OSDZU3 PMIC Programming Guide

Published On: September, 8, 2023 By: Eshtaartha Basu

This programming guide will describe the steps to validate and/or re-program the configuration of the two Infineon IRPS5401 Power Management ICs (PMICs) within the OSDZU3 System-in-Package (SiP) using Infineon’s PowIRCenter software and a USB005 adapter.

Notice: The information provided within this document is for informational use only. Octavo Systems makes no guarantees or warranty to the information contained.

Hardware and Software Requirements

The following hardware and software are required to communicate with the PMICs within the OSDZU3 SiP.

Hardware

• An OSDZU3 SiP mounted on a Printed Circuit Board (PCB) with PMIC_SCL (BGA ball P27), PMIC_SDA (BGA ball R27), and ground (GND) connected to a 3pin 100mil header. For example, the OSDZU3 Reference Design has a 4 pin PMBus header (J5) as see in the picture below, that can be used to communicate with the PMICs.

  

  

• Windows Host PC with at least 4 GB RAM
• USB005 adapter

  

Software

• PowIRCenter Software
  • For installation instructions, see sections 2,3 and 4 of Infineon’s User Guide (AN-0035)
• Configuration files (default configuration) of each PMIC from Octavo Systems ( https://octavosystems.com/files/osdzu3-pmic-configuration-settings/) in .txt file format

Initialization

This section will discuss the steps needed to connect to the PowIR software and monitor the PMICs within the OSDZU3.

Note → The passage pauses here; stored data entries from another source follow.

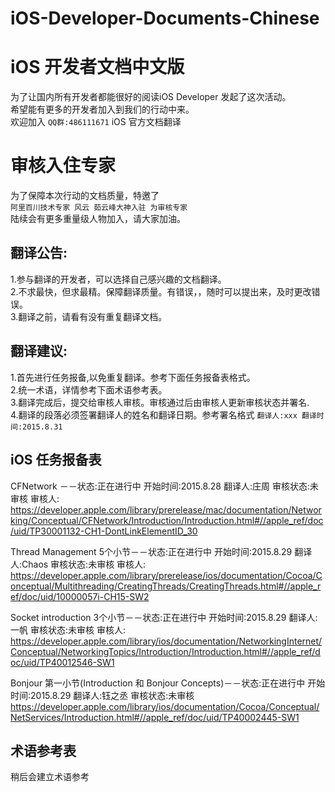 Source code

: # iOS-Developer-Documents-Chinese
iOS 开发者文档中文版  
===================================  

为了让国内所有开发者都能很好的阅读iOS Developer 发起了这次活动。
<br>希望能有更多的开发者加入到我们的行动中来。
<br>欢迎加入  `QQ群:486111671`  iOS 官方文档翻译

审核入住专家
===================================  
为了保障本次行动的文档质量，特邀了
<br>`阿里百川技术专家 风云 茹云峰大神入驻 为审核专家`
<br>陆续会有更多重量级人物加入，请大家加油。
    
翻译公告:  
-----------------------------------  
1.参与翻译的开发者，可以选择自己感兴趣的文档翻译。
<br>2.不求最快，但求最精。保障翻译质量。有错误，，随时可以提出来，及时更改错误。
<br>3.翻译之前，请看有没有重复翻译文档。


翻译建议:
----------------------------------------------
1.首先进行任务报备,以免重复翻译。参考下面任务报备表格式。
<br>2.统一术语，详情参考下面术语参考表。
<br>3.翻译完成后，提交给审核人审核。审核通过后由审核人更新审核状态并署名.
<br>4.翻译的段落必须签署翻译人的姓名和翻译日期。参考署名格式  `翻译人:xxx 翻译时间:2015.8.31`
    
iOS 任务报备表
---------------------------------------------


CFNetwork －－状态:正在进行中 开始时间:2015.8.28  翻译人:庄周  审核状态:未审核  审核人:
 https://developer.apple.com/library/prerelease/mac/documentation/Networking/Conceptual/CFNetwork/Introduction/Introduction.html#//apple_ref/doc/uid/TP30001132-CH1-DontLinkElementID_30

Thread Management 5个小节－－状态:正在进行中 开始时间:2015.8.29  翻译人:Chaos  审核状态:未审核  审核人:
https://developer.apple.com/library/prerelease/ios/documentation/Cocoa/Conceptual/Multithreading/CreatingThreads/CreatingThreads.html#//apple_ref/doc/uid/10000057i-CH15-SW2

Socket introduction 3个小节－－状态:正在进行中 开始时间:2015.8.29  翻译人:一帆  审核状态:未审核  审核人:
https://developer.apple.com/library/ios/documentation/NetworkingInternet/Conceptual/NetworkingTopics/Introduction/Introduction.html#//apple_ref/doc/uid/TP40012546-SW1

Bonjour 第一小节(Introduction 和 Bonjour Concepts)－－状态:正在进行中 开始时间:2015.8.29  翻译人:钰之丞  审核状态:未审核 
https://developer.apple.com/library/ios/documentation/Cocoa/Conceptual/NetServices/Introduction.html#//apple_ref/doc/uid/TP40002445-SW1

术语参考表
----------------------------------------------
稍后会建立术语参考










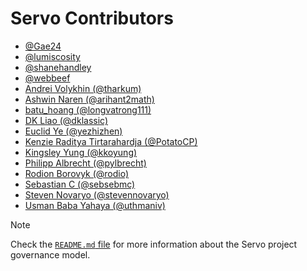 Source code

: # Servo Contributors

- [@Gae24](https://github.com/Gae24)
- [@lumiscosity](https://github.com/lumiscosity)
- [@shanehandley](https://github.com/shanehandley)
- [@webbeef](https://github.com/webbeef)
- [Andrei Volykhin (@tharkum)](https://github.com/tharkum)
- [Ashwin Naren (@arihant2math)](https://github.com/arihant2math)
- [batu_hoang (@longvatrong111)](https://github.com/longvatrong111)
- [DK Liao (@dklassic)](https://github.com/dklassic)
- [Euclid Ye (@yezhizhen)](https://github.com/yezhizhen)
- [Kenzie Raditya Tirtarahardja (@PotatoCP)](https://github.com/PotatoCP)
- [Kingsley Yung (@kkoyung)](https://github.com/kkoyung)
- [Philipp Albrecht (@pylbrecht)](https://github.com/pylbrecht)
- [Rodion Borovyk (@rodio)](https://github.com/rodio)
- [Sebastian C (@sebsebmc)](https://github.com/sebsebmc)
- [Steven Novaryo (@stevennovaryo)](https://github.com/stevennovaryo)
- [Usman Baba Yahaya (@uthmaniv)](https://github.com/uthmaniv)

> [!NOTE]
> Check the [`README.md` file](README.md) for more information about the Servo project governance model.

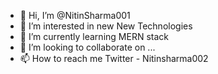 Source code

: - 👋 Hi, I’m @NitinSharma001
- 👀 I’m interested in new New Technologies
- 🌱 I’m currently learning MERN stack
- 💞️ I’m looking to collaborate on ...
- 📫 How to reach me Twitter - Nitinsharma002

<!---
NitinSharma001/NitinSharma001 is a ✨ special ✨ repository because its `README.md` (this file) appears on your GitHub profile.
You can click the Preview link to take a look at your changes.
--->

1. To access the PMICs within the OSDZU3 device, certain connections must be made to the SiP as seen in the figure below.
   1. Both VSUPPLY and +5V_IN power inputs must have a valid 5V input voltage.
   2. VDDIO must be connected to a 3.3V rail, for example, the on-SiP regulator +3.3V_ON.
   3. The MTP values should be set to select the appropriate configuration. For example, on OSDZU3 reference design, R1_MTP = 2.32K (MTP segment +3 selected) and R2_MTP = 2.87K (MTP segment +4 selected) (For more information on MTP functionality, see Appendix).
   4. PWR_EN can either be grounded, all power rails are disabled, or left floating, all power rails are enabled due to internal pull up resistor, when using the PowIR software.
      
      

      Note: Below configuration will disable all output rails of OSDZU3’s PMICs. If you will be programming the PMIC, this state should be used to avoid any issues during programming (if you plan to just monitor the PMIC, then you should leave PWR_EN floating). Additionally, when programming the PMIC, you should ensure all other on-board power rails are also disabled to prevent back currents and potential damage to the SiP or the board.

      

2. Provide power to the board.
3. Open the PowIRCenter software on Windows Host PC
4. Connect USB005 adapter between the Windows Host PC and OSDZU3 SiP as seen above. For example, the PMBus header is brought out to header JP5 on the OSDZU3 reference design. Ensure the SCL/SDA as well as GND wire (black) of the adapter is connected to PMIC_SCL/PMIC_SDA and GND of the OSDZU3 SiP.
5. The USB icon in the bottom left corner of the GUI will turn green once USB005 adapter is detected. Once the adapter is detected, click on the Auto Populate Devices button in the PowIRCenter software.

   

6. The IRPS5401 PMICs of the OSDZU3 SiP should automatically be detected and shown in the PowIRCenter GUI output as seen in the figure below. The PMIC with address 0x13 corresponds to PMIC1 and the PMIC with address 0x14 corresponds to PMIC2 in the OSDZU3 documentation.

   

   By default, the PMICs have the following output voltages:

   PMIC Address	Output Name	OSDZU3 Power Output	Output Voltage
   0x13	VOUT_A – Switcher A	VCCAUX	1.80
   0x13	VOUT _B – Switcher B	PMIC1_B	1.80
   0x13	VOUT _C – Switcher C	VCCO_PSDDR	1.10
   0x13	VOUT _D – Switcher D	VCCINT	0.871
   0x13	VO_LDO	MGTRAVTT	1.80
   0x14	VOUT _A – Switcher A	VCC_PSAUX	1.80
   0x14	VOUT _B – Switcher B	VCC_PSINTLP	0.85
   0x14	VOUT _C – Switcher C	PMIC2_C	3.30
   0x14	VOUT _D – Switcher D	VCC_PSINTFP	0.914
   0x14	VO_LDO	VCC_PSPLL	1.20

7. The blue circles next to the switcher names indicate a good PMBus connection. A grey circle indicates no PMBus connection. Double check power to the board and USB005 dongle connections if you see grey circles.

   

Modifying Specific PMIC Command Values

This section will describe the steps to modify specific command values in the PMIC. For example, if you wanted to set the VIN_ON voltage of PMIC 0x14 Switcher A to 4.00V. The steps to modify it are as follows:

1. Click on PMIC 0x14 Switcher A under the PMIC Tree View

   

2. Under Command window, click on VIN_ON
3. Set the voltage to 4.00V (or any other desired value) and click the Write button as shown below. A green tick should appear next to the Write button.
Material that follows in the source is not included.